EXERCISE INPUTS:
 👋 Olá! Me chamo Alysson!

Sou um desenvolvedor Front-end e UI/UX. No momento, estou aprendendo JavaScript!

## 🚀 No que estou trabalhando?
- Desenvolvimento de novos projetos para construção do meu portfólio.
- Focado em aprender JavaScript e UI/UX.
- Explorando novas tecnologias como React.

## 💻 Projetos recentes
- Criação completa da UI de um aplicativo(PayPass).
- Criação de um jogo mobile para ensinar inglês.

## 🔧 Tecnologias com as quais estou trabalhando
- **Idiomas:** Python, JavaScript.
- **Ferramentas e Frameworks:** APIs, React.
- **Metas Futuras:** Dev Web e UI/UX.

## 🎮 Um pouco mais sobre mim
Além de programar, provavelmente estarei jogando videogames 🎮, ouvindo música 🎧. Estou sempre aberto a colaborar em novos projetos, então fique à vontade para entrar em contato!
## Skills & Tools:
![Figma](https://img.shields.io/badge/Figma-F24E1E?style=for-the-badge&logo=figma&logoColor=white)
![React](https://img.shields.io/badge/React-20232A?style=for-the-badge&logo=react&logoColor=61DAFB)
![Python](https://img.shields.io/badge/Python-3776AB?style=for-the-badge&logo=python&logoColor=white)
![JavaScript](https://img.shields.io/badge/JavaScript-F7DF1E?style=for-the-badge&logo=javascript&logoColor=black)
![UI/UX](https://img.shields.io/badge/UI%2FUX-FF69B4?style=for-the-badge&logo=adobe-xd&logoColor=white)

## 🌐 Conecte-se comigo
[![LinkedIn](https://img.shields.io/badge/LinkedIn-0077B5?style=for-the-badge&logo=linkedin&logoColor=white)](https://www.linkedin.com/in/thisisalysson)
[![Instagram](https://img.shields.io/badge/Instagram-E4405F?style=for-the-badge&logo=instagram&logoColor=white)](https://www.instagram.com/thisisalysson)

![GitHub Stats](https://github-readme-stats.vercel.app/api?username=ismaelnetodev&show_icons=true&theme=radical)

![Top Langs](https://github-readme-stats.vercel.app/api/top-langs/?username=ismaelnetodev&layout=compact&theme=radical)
...
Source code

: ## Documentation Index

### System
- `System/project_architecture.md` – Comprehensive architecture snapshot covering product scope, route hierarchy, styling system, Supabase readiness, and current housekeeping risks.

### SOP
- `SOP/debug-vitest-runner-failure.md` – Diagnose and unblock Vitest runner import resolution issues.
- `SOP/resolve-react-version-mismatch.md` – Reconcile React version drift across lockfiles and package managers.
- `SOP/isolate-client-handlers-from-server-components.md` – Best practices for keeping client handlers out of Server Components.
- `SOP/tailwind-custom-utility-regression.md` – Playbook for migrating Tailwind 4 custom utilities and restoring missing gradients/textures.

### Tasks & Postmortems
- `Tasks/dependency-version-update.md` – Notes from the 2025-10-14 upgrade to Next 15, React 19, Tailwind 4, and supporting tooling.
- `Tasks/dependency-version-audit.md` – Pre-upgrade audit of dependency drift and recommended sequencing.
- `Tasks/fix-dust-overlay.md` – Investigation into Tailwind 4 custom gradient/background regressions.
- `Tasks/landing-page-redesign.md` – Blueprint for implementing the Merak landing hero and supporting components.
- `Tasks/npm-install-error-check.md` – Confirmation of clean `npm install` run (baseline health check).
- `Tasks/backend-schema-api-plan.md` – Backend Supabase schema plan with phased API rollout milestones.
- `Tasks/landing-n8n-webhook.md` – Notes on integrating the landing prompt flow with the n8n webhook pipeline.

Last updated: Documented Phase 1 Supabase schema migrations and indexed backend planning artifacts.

ASSIGNMENT:
In the listing above, find the line with "Me chamo Alysson!" and the line with "## 💻 Projetos recentes". Output those two lines and every line between them, exactly as written.

EXERCISE SOLUTION:
 👋 Olá! Me chamo Alysson!

Sou um desenvolvedor Front-end e UI/UX. No momento, estou aprendendo JavaScript!

## 🚀 No que estou trabalhando?
- Desenvolvimento de novos projetos para construção do meu portfólio.
- Focado em aprender JavaScript e UI/UX.
- Explorando novas tecnologias como React.

## 💻 Projetos recentes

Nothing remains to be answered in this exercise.